Recent studies have demonstrated that concurrent chemotherapy and radiotherapy are effective in the treatment of local and regionally advanced nasopharyngeal cancer.14,16 In one study21 of concurrent chemotherapy and radiotherapy for patients with early stage (stage I and stage II) nasopharyngeal cancer, consistently high survival rates were documented. In this study, patients with stage I disease were treated with radiotherapy alone while patients with stage II disease received concurrent chemotherapy and radiotherapy. Three-year disease-free survival rates were 91.7 percent for those with stage I disease and 96.9 percent for those with stage II disease.
Late-stage nasopharyngeal cancer (stage III and stage IV) demonstrated a three-year overall survival rate of 93 percent in another study22 of concurrent chemotherapy and radiotherapy. In this study, all patients received concurrent chemotherapy and radiotherapy.
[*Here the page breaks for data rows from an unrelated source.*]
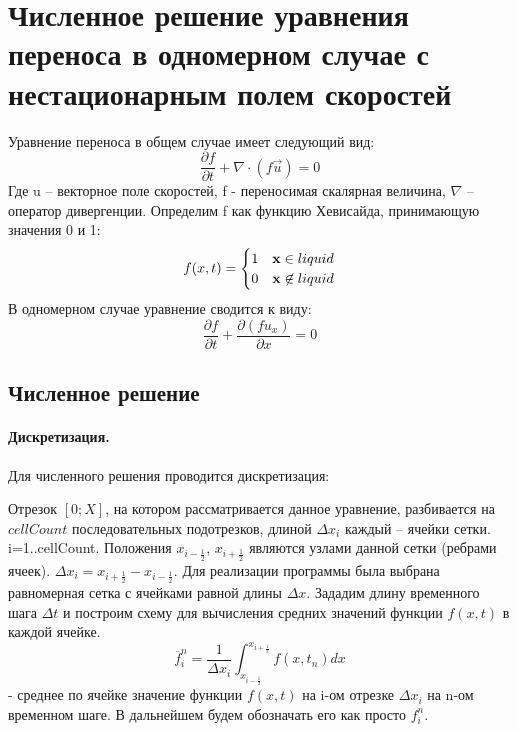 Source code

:\documentclass[12pt,a4paper]{article}
\begin{document}
\section{Численное решение уравнения переноса в одномерном случае с нестационарным полем скоростей}
Уравнение переноса в общем случае имеет следующий вид:
\begin{equation}
\label{eqn:TE}
\frac{\partial f}{\partial t}+\nabla\cdot(f\overrightarrow{u})=0
\end{equation}
Где u – векторное поле скоростей, f - переносимая скалярная величина, $ \nabla $ – оператор дивергенции. Определим f как функцию Хевисайда, принимающую значения 0 и 1:
\begin{equation}
f(x,t)=\begin{cases}1 & {\bf x}\in liquid \\0 & {\bf x}\not\in liquid\end{cases}
\end{equation}
В одномерном случае уравнение сводится к виду:
\begin{equation}
\label{eqn:TE1D}
\frac{\partial f}{\partial t} + \frac{\partial (f u_{x})}{\partial x}=0
\end{equation}

\subsection{Численное решение}
\label{sec:TESolutionUnonstat}
\paragraph{Дискретизация.}
Для численного решения проводится дискретизация:

Отрезок $[0;X]$, на котором рассматривается данное уравнение, разбивается на $cellCount$ последовательных подотрезков, длиной $\Delta x_i$ каждый – ячейки сетки. i=1..cellCount. Положения $x_{i-\frac{1}{2}}$, $x_{i+\frac{1}{2}}$ являются узлами данной сетки (ребрами ячеек). $\Delta x_i=x_{i+\frac{1}{2}}-x_{i-\frac{1}{2}}$. Для реализации программы была выбрана равномерная сетка с ячейками равной длины $\Delta x$. Зададим длину временного шага $\Delta t$ и построим схему для вычисления средних значений функции $f(x,t)$ в каждой ячейке.
\begin{equation}
\overline{f}_i^n=\frac{1}{\Delta x_i}\int_{x_{i-\frac{1}{2}}}^{x_{i+\frac{1}{2}}}f(x,t_n)dx 
\end{equation}
- среднее по ячейке значение функции $f(x,t)$ на i-ом отрезке $\Delta x_i$ на n-ом временном шаге. В дальнейшем будем обозначать его как просто $f_i^n$.
\end{document}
Since the mid-1970s, hundreds of thousands of refugees from Southeast Asia have been granted admittance to the United States as a direct result of their alliance with this country during the Vietnam War. These refugees constitute numerous groups, including, but not limited to, Vietnamese, Laotians and Cambodians, as well as a host of ethnic subgroups such as the Hmong.
Subsequent studies undertaken in the United States have developed data on the incidence of nasopharyngeal cancer in persons of Chinese origin and persons of Southeast Asian (non-Chinese) heritage.25–27 These data seem to correlate with results from previous studies. However, specific Southeast Asian ethnic subgroups (the Hmong, Karen and Akha, to name only three) are not well defined in the studies.
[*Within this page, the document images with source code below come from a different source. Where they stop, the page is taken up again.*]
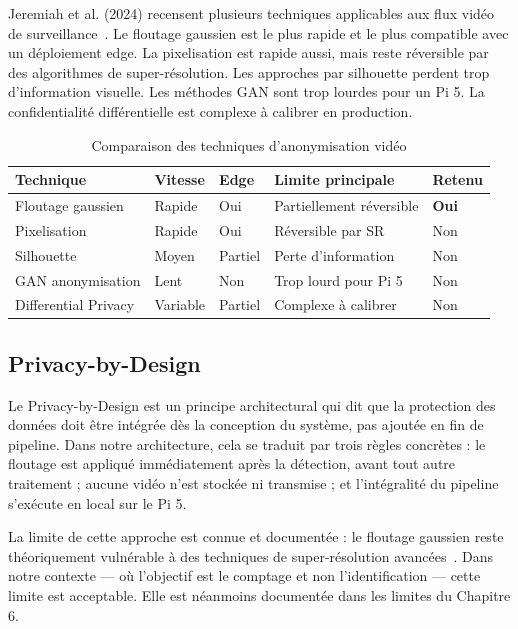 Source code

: Jeremiah et al. (2024) recensent plusieurs
techniques applicables aux flux vidéo de
surveillance~\cite{jeremiah2024}. Le floutage
gaussien est le plus rapide et le plus
compatible avec un déploiement edge. La
pixelisation est rapide aussi, mais reste
réversible par des algorithmes de
super-résolution. Les approches par
silhouette perdent trop d'information visuelle.
Les méthodes GAN sont trop lourdes pour un
Pi 5. La confidentialité différentielle est
complexe à calibrer en production.

\begin{table}[H]
\centering
\caption{Comparaison des techniques
         d'anonymisation vidéo}
\begin{tabularx}{\textwidth}{lllXl}
\toprule
\textbf{Technique} &
\textbf{Vitesse} &
\textbf{Edge} &
\textbf{Limite principale} &
\textbf{Retenu} \\
\midrule
Floutage gaussien &
Rapide & Oui &
Partiellement réversible &
\textbf{Oui} \\
Pixelisation &
Rapide & Oui &
Réversible par SR &
Non \\
Silhouette &
Moyen & Partiel &
Perte d'information &
Non \\
GAN anonymisation &
Lent & Non &
Trop lourd pour Pi 5 &
Non \\
Differential Privacy &
Variable & Partiel &
Complexe à calibrer &
Non \\
\bottomrule
\end{tabularx}
\label{tab:anon_techniques}
\end{table}

\subsection{Privacy-by-Design}

Le Privacy-by-Design est un principe
architectural qui dit que la protection des
données doit être intégrée dès la conception
du système, pas ajoutée en fin de pipeline.
Dans notre architecture, cela se traduit par
trois règles concrètes : le floutage est
appliqué immédiatement après la détection,
avant tout autre traitement ; aucune vidéo
n'est stockée ni transmise ; et l'intégralité
du pipeline s'exécute en local sur le Pi 5.

La limite de cette approche est connue et
documentée : le floutage gaussien reste
théoriquement vulnérable à des techniques
de super-résolution avancées~\cite{razi2025,
jeremiah2024}. Dans notre contexte — où
l'objectif est le comptage et non
l'identification — cette limite est
acceptable. Elle est néanmoins documentée
dans les limites du Chapitre 6.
One possible explanation for this lack of data is that many Southeast Asian ethnic groups are reluctant to seek Western health care. Obviously, diseases are not reportable if patients do not volunteer complaints or do not allow themselves to be identified as ill. For the Hmong in particular, gruesome myths of torture and cannibalism at the hands of “American” physicians perpetuate a mentality of mistrust founded on misinformation and suspicion.
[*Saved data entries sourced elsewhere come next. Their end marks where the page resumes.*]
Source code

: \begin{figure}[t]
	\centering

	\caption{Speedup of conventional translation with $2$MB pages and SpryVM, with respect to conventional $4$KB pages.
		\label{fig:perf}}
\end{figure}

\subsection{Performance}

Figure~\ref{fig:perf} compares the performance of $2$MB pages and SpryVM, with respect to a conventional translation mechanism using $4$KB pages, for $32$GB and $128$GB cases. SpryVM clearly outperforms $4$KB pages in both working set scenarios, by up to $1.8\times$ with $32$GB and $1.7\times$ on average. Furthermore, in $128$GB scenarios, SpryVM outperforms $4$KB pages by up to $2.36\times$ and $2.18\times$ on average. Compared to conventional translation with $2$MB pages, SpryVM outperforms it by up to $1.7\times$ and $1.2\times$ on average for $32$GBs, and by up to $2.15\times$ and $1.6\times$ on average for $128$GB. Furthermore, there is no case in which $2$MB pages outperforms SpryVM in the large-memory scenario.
In addition, cancer registries and surveillance systems to date have been unable to further stratify “Asian/Pacific Islander” adequately. This could result in underreporting and, thus, underrepresentation of Southeast Asian ethnic subgroups that may be vulnerable to nasopharyngeal cancer.
Although many Southeast Asian ethnic groups claim genetic distinction from the Chinese and consequently may have less genetic susceptibility to nasopharyngeal cancer, the distinct possibility remains that environmental and virologic exposure among these ethnic groups mirror those of their southern Chinese neighbors. The relative proximity of Southeast Asia to southern China may have afforded similar exposures. Commercial and cultural interchanges (including intermarriage) within this shared geography may have resulted in exposure to similar insults (carcinogens and viruses).
It is important for family physicians to be aware of the possibility of nasopharyngeal cancer in Asians of Chinese heritage. Furthermore, although many Southeast Asian ethnic groups claim no genetic commonality with the Chinese, it is advisable to consider these groups to be at risk of nasopharyngeal cancer.